The reference to 'near future' tech is problematic in this, as 2-3 decades is the typical timescale of planning & constructing (in the case of James Webb more like 4 decades) a major observatory or space mission, given current funding horizons.
Given those timescales, technology in large observatory projects is frozen at a given, defined point (otherwise you'd keep exchanging and updating components) and then this frozen level of tech is used for the remainder of the existing mission (this is particularly true for space missions, ground observatories i.e. next generation interferometers and ELT's can be build much more modular).
Because of this, large observatories always lag a few decades behind compared to the newest standards, which are e.g. used in smaller science missions or top-secret intelligence satellites.

So with this disclaimer, it's clear that your mission will essentially use the technology which is in todays spy satellites, and be a typical factor 3-10 better (as it is usually per generation of telescopes) in angular resolution, signal-to-noise S/N, spectral capabilities, etc.

This factor 3-10 is a huge oversimplification, and particular for the light gathering capability (or sensitivity, or S/N) the size of your telescope and/or number of array telescopes play an overwhelming role. There, in principle you can just spend more money for a larger telescpe or more array elements, but the tech again limits whether you are actually able to analyse and use all the incoming data for an improvement in S/N.

2. The science

For what we can actually do with the data gathered, we have to distinguish between discovery and characterization. Discovery is only a factual statement, that something is there, while characterization is going beyond and actually saying what is there, how much etc.
The dividing line between those two modes of science is roughly the S/N ratio of the data you have: If you're fishing in the noise, and you barely see the signal of an Earth-like planet in the transit data, then you can only claim discovery. Your data is not good enough to say anything about its bulk properties or the existence of an atmosphere or other things we can today only vaguely dream of (like shape of continents etc.)

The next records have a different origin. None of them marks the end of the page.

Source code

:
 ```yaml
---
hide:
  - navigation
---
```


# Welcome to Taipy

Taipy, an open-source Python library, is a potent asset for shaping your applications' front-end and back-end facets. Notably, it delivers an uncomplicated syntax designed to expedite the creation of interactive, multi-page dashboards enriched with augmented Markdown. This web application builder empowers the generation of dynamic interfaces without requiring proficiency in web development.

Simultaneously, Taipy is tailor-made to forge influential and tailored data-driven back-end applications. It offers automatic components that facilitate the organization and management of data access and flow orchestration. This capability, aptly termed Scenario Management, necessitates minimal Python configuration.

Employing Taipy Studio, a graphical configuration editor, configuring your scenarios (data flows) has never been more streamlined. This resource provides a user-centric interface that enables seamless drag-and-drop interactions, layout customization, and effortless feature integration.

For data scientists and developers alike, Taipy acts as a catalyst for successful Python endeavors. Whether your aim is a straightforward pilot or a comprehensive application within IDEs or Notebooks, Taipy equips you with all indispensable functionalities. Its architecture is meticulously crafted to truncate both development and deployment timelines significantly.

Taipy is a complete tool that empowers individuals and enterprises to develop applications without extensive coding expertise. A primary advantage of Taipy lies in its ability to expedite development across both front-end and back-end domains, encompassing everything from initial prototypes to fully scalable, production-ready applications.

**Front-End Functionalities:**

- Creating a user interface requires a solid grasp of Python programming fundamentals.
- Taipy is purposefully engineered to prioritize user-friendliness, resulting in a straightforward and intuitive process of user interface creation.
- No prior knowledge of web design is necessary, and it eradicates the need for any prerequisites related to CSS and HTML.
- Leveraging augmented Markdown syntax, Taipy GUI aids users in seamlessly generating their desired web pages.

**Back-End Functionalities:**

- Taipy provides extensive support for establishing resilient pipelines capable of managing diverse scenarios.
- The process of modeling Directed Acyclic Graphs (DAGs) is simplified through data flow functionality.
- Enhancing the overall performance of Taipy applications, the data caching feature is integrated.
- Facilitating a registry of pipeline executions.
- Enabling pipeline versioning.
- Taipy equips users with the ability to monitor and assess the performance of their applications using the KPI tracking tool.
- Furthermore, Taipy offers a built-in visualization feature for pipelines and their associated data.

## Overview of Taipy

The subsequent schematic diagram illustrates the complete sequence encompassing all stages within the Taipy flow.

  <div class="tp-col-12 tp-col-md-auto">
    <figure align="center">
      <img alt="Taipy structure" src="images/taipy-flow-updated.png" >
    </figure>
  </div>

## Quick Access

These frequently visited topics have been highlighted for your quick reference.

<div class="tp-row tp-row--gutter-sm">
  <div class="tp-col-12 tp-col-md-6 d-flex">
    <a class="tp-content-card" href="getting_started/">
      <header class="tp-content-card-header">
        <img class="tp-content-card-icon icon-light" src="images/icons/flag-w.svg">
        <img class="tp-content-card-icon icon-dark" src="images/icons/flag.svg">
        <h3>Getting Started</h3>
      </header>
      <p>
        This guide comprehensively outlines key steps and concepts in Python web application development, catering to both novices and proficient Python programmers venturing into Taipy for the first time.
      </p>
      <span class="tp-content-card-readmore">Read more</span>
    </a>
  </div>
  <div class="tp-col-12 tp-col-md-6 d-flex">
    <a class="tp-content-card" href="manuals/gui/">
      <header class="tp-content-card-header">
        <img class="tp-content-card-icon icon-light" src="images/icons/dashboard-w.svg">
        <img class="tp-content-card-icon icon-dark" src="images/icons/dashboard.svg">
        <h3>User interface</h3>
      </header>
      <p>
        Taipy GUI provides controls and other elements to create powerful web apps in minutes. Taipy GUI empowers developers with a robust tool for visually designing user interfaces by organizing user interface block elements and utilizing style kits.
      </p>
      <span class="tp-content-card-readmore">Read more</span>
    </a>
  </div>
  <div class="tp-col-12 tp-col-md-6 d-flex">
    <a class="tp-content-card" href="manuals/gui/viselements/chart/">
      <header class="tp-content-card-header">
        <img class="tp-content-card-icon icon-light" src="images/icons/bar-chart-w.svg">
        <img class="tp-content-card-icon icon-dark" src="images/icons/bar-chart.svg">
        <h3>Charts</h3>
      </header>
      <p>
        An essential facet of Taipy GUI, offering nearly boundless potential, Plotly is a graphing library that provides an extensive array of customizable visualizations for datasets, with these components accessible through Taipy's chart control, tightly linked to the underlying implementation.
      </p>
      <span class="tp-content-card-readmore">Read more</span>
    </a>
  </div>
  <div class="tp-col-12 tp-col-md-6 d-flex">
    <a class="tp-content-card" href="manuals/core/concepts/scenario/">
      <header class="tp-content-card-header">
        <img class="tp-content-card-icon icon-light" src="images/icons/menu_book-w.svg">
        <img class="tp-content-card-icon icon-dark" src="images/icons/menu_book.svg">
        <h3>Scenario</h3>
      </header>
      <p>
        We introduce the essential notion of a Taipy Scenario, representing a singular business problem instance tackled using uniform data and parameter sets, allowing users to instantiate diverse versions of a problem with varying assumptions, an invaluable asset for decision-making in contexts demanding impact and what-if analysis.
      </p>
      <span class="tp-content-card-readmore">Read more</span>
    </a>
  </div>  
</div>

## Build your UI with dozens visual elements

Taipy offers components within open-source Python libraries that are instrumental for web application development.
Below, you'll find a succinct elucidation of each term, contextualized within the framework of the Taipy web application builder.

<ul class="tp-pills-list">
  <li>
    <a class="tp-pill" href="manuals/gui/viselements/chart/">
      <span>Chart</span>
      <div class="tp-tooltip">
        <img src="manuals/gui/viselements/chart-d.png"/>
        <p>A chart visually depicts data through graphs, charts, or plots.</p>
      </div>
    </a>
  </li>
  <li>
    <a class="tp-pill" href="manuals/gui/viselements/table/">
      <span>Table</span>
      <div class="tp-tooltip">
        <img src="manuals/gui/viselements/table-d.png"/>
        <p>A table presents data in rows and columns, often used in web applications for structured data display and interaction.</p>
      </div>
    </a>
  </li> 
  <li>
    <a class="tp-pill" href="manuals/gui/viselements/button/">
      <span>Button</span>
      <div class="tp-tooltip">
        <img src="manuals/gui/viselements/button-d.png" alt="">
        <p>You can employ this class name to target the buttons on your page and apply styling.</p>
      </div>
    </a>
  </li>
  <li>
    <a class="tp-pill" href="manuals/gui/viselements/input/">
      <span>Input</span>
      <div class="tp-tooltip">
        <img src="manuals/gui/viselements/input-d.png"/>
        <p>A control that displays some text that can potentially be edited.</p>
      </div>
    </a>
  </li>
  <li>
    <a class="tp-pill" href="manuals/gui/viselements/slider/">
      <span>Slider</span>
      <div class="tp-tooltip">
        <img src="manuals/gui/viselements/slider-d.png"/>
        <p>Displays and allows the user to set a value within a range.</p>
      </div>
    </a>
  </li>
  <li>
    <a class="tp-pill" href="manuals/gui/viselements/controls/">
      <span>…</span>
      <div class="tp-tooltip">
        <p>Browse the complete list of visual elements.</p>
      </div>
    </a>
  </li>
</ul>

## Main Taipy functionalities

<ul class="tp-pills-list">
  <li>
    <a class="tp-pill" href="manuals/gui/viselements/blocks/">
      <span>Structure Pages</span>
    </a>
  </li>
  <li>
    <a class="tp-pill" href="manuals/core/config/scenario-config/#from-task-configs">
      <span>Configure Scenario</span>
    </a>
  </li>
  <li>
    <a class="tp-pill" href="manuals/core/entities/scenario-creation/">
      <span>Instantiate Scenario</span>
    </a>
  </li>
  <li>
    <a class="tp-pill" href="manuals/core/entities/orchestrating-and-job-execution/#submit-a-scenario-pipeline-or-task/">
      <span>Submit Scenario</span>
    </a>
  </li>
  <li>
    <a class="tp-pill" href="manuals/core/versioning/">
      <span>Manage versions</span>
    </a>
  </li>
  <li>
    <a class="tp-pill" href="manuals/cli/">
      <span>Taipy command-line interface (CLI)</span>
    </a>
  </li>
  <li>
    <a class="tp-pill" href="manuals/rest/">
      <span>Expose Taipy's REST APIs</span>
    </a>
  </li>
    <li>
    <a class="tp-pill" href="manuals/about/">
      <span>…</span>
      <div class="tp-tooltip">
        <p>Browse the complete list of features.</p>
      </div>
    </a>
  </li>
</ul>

What determines the S/N in the end is the technique you are using and what object you are looking at:

  • A self-luminous young giant planet, far away from its host star will have great S/N in the infrared, its light can be directly fiber-fed to an infrared spectrograph. This will yield a lot of spectral data, which can then be fit to determine temperature structure, abundances of atoms and molecules in the atmosphere. Currently, that's still a noisy job, but the next generation of ELT's will do a fantastic job at that.
  • A small, terrestrial planet, close to its host will have terrible S/N, and even discovery of atmospheres on those planets is extremely hard currently, and only for near-by stars, not your 1800 Lyr far away star. The ELT's are going to improve "discovery of atmosphere around Earth-like planets" into occasionally doable (given our understanding of how technology will evolve).

However, to do what you propose, you'd need your telescope size and tech to move into the mode of "routine characterization of atmospheres around Earth-like planets, at large distances", which would probably need another 2-3 generations, large-scale international funding and collaboration and world peace. Also those future scopes would presumably so insanely large that you couldn't take them on your generation ship ride, you'd have to keep a commlink with Earth and take the hit that your data doesn't become better, the closer you get to the target.

3. Detection biases

If you want to travel to a far-away 'perfect' planet, you want to first make sure that there is no other good candidate much closer, otherwise you're wasting a lot of money.
Your proposed 1800 Ly, which translate to something like 430 parsec are currently in the outer range of sensible exoplanet detectability by (transit) surveys. You would need to first step up your survey machinery dramatically to be sure to cover all stars that are closer than this with transits, and then another dramatic step up to cover all planets with direct imaging.
Transit surveys are biased towards the planets which happen to orbit on the line-of-sight, whereas direct imaging surveys would have a much higher completeness. However for this, novel coronographic techniques would need to be developed to block out the star (e.g. Starshade) and deployed in large numbers.

Given world peace and all surplus funding in the next half century going into exoplanet science, this would be doable, but seeing the state of the world at the moment, this is not what is going to happen.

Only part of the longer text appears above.